Among the entries below, determine how many lines contain the word "sigma" and state only that figure.

= Beginning of Section =

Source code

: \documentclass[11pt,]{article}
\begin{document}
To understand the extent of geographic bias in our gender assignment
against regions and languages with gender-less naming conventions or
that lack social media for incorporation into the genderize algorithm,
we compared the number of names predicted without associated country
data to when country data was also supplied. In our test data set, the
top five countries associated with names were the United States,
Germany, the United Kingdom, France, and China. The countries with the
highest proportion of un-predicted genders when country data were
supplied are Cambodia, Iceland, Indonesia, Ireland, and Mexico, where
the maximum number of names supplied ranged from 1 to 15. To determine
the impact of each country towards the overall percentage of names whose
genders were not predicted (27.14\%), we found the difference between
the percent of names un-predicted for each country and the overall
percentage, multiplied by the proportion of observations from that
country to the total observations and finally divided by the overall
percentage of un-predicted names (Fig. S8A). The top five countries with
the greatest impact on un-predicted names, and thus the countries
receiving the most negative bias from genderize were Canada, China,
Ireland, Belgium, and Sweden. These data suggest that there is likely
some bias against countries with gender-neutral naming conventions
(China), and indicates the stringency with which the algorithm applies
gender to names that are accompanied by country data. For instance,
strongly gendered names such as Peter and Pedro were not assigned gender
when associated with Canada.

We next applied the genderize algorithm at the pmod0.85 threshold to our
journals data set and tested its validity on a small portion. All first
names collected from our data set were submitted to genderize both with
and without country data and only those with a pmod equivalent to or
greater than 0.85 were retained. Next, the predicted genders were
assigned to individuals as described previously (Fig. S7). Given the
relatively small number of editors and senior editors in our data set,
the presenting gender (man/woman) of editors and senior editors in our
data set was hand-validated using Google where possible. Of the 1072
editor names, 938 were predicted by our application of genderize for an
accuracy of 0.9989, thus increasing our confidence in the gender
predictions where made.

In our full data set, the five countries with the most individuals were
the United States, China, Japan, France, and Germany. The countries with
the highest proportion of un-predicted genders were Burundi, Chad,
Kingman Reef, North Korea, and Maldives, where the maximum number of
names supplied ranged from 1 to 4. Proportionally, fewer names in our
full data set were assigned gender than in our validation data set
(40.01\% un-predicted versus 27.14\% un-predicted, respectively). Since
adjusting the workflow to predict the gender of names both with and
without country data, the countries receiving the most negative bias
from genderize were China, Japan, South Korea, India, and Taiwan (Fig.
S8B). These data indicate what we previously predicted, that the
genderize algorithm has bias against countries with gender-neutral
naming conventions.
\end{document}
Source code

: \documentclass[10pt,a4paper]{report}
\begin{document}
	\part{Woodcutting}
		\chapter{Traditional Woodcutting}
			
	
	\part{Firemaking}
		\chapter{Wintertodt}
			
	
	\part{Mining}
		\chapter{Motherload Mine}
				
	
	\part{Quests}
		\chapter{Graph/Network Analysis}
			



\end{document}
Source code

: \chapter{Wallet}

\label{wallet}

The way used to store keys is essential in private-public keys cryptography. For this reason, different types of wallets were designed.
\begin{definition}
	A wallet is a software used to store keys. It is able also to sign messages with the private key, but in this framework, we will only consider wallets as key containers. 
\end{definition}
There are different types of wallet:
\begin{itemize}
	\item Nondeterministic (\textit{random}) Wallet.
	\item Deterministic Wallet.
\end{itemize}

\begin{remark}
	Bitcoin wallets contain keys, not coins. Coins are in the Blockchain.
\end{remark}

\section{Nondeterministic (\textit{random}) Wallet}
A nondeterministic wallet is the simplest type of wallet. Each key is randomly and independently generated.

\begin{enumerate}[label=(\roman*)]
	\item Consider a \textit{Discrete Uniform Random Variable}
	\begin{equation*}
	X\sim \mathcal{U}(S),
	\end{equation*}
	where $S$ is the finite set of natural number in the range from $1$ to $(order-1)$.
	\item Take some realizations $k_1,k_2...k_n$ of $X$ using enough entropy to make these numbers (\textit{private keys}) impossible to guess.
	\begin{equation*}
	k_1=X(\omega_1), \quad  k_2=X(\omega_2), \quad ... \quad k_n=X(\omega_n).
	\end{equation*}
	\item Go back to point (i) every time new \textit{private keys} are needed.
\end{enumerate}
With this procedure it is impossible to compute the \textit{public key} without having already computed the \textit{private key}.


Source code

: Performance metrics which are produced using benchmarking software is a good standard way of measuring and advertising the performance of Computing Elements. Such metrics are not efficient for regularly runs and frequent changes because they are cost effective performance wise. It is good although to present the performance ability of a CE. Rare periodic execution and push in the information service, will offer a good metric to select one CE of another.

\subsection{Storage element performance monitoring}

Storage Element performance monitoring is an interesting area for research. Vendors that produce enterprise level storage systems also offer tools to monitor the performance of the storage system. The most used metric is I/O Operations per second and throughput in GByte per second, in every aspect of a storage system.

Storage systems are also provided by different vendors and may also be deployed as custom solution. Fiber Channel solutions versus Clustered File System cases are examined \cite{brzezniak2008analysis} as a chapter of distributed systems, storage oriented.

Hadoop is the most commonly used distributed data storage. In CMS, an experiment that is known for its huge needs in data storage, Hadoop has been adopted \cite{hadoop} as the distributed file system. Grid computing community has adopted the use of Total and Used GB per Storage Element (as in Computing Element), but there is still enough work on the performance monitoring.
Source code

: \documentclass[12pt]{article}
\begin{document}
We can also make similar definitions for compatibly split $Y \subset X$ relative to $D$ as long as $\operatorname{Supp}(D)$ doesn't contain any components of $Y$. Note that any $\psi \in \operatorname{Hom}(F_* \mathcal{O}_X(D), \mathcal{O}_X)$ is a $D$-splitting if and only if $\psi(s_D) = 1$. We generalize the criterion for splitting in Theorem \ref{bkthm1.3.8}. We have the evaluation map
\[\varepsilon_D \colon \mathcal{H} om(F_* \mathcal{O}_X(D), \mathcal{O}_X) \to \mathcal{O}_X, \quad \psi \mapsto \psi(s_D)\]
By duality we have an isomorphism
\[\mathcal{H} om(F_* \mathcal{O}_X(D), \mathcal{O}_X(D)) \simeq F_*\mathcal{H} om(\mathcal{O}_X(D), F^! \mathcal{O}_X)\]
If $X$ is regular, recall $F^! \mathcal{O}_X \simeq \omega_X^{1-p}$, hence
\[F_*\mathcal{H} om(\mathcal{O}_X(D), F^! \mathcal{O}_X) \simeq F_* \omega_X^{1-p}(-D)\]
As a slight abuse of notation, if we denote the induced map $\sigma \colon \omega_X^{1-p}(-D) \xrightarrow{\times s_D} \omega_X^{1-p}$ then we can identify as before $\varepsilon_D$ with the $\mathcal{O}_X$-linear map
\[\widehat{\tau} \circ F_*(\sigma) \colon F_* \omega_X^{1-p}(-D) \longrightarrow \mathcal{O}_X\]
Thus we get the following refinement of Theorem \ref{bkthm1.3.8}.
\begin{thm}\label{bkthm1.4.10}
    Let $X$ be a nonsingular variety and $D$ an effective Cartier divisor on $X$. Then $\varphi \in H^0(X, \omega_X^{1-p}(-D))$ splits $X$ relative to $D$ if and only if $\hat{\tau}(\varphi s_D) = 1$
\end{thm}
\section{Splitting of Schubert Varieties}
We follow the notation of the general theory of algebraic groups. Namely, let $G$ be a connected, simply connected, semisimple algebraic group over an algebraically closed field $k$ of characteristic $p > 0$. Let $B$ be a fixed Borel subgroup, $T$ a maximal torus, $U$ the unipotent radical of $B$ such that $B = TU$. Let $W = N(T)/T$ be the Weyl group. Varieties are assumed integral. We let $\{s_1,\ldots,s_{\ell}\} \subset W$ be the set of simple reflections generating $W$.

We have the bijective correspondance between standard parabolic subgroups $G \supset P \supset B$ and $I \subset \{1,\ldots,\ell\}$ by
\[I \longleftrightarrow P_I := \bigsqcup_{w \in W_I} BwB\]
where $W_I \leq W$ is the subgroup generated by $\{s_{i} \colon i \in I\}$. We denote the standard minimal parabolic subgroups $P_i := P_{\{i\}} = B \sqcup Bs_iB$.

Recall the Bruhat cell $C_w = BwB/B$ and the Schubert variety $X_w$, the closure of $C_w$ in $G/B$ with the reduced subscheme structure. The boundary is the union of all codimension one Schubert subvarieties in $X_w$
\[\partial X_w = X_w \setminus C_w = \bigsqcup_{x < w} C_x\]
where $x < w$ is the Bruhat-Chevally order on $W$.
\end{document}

= End of Section =

> **Solved problem**: 2